Demanufacturing is a process where a product after extensive usage, often at the end of its lifespan, is then disassembled into components, the components are classified as to functionality and components suitable for reuse are again to returned to a product for reuse, components that are deemed unusable are typically recycled to be used in new products. Demanufacturing was proposed to be used in all industries as a means reduce the environmental footprint while preserving economic viability of the processes involved. This term was first coined by Professor Walter W. Olson and Professor John W. Sutherland in 1993.

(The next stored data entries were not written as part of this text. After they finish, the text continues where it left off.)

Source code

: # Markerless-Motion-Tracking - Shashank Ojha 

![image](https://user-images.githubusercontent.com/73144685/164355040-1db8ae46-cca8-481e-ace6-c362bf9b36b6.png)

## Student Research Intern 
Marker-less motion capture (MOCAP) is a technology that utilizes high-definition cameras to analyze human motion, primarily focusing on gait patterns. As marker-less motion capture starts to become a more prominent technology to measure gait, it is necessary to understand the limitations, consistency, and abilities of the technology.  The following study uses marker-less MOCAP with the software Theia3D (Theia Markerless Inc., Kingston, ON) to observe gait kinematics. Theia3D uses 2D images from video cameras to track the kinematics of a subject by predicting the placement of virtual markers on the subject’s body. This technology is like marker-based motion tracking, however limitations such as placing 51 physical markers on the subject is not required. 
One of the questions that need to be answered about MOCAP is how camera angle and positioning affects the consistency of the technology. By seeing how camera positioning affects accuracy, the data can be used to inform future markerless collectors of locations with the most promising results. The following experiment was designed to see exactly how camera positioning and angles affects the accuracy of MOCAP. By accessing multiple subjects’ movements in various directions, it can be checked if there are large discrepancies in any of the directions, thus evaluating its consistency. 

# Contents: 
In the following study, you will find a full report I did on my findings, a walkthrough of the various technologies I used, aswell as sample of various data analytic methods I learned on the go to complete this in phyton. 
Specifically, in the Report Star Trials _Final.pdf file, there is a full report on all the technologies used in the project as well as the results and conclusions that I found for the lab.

In the case of waste electronics demanufacturing involves dismantling them into their components. In the case of material demanufacturing this may be a chemical process, such as in treatment of waste plastics breaking down long polymers into smaller polymers.

Forms of demanufacturing 
There are two forms of demanufacturing: destructive and non-destructive. Non-destructive demanufacturing allows for components to be taken apart and then reused in new products which is what is mainly focused on. However, sometimes destructive demanufacturing has to be used, when this is the case careful preparation is taken and optimal cutting points are used to take the product apart and to take what is needed for reuse.

Economic effects 
There are numerous economic effects that come with demanufacturing. The practice provides numerous jobs to people and communities; in addition the money saved from reusing pieces of products such as screws or other parts saves manufacturers millions. It has been estimated by the  Office of the Federal Environmental Executive that $100 billion in revenue has been generated from this practice.